Work order: If a line of the data below holds the string "Introduction", copy it.

START Recorded data

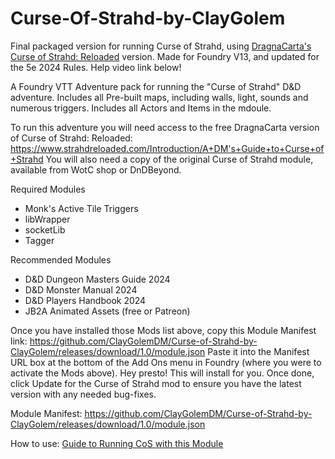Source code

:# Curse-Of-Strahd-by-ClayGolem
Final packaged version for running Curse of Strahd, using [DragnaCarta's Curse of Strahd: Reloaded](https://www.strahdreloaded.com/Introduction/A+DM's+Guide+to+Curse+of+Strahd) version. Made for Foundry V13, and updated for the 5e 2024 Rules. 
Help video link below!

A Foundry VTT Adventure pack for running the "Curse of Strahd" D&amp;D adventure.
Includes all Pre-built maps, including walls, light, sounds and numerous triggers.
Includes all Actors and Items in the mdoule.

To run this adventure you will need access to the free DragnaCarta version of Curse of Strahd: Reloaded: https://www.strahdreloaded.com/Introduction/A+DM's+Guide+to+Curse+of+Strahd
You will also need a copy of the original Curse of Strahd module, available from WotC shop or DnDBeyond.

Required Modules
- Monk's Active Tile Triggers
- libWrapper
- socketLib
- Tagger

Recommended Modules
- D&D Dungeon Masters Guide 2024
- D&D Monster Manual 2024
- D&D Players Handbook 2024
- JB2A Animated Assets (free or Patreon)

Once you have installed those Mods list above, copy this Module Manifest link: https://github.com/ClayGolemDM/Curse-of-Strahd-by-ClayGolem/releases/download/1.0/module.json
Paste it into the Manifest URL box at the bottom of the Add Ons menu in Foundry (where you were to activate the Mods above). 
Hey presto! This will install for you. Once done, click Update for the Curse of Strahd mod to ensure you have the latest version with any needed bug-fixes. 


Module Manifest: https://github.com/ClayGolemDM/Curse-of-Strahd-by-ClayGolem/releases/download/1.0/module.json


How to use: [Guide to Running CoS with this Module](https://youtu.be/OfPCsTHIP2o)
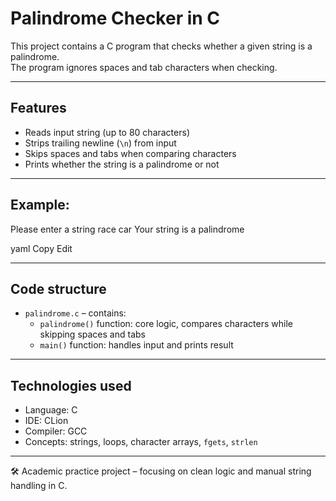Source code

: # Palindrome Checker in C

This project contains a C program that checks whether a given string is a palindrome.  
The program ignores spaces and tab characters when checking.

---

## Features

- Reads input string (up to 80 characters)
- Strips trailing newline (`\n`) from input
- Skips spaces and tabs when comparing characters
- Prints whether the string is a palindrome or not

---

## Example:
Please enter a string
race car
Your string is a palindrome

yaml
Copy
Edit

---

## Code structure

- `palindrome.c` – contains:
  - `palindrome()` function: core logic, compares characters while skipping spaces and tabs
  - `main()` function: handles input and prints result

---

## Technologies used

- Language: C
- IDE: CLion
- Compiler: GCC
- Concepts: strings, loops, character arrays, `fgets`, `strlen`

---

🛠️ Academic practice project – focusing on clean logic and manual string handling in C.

END Recorded data
START Recorded data

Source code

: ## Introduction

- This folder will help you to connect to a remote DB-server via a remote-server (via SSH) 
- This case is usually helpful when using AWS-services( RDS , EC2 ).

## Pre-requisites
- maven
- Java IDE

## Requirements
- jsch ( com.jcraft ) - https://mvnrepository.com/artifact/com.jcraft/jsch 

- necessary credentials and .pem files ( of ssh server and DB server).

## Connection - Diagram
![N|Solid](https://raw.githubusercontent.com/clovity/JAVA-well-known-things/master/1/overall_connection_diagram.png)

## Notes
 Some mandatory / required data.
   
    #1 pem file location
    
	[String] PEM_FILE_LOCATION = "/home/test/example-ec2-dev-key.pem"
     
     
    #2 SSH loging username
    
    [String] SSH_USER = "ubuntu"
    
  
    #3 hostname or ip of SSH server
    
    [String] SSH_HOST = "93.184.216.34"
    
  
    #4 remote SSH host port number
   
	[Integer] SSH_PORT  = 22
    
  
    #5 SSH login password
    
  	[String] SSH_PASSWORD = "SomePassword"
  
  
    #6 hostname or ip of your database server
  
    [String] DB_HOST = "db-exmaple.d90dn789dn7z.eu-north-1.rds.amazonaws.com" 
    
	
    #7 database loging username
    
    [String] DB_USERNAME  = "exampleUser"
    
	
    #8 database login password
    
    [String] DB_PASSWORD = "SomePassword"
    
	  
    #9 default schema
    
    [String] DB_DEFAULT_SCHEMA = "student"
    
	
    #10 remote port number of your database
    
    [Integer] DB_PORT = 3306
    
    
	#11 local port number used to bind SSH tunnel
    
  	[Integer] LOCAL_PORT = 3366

END Recorded data

Task response:
Final packaged version for running Curse of Strahd, using [DragnaCarta's Curse of Strahd: Reloaded](https://www.strahdreloaded.com/Introduction/A+DM's+Guide+to+Curse+of+Strahd) version. Made for Foundry V13, and updated for the 5e 2024 Rules. 
To run this adventure you will need access to the free DragnaCarta version of Curse of Strahd: Reloaded: https://www.strahdreloaded.com/Introduction/A+DM's+Guide+to+Curse+of+Strahd
: ## Introduction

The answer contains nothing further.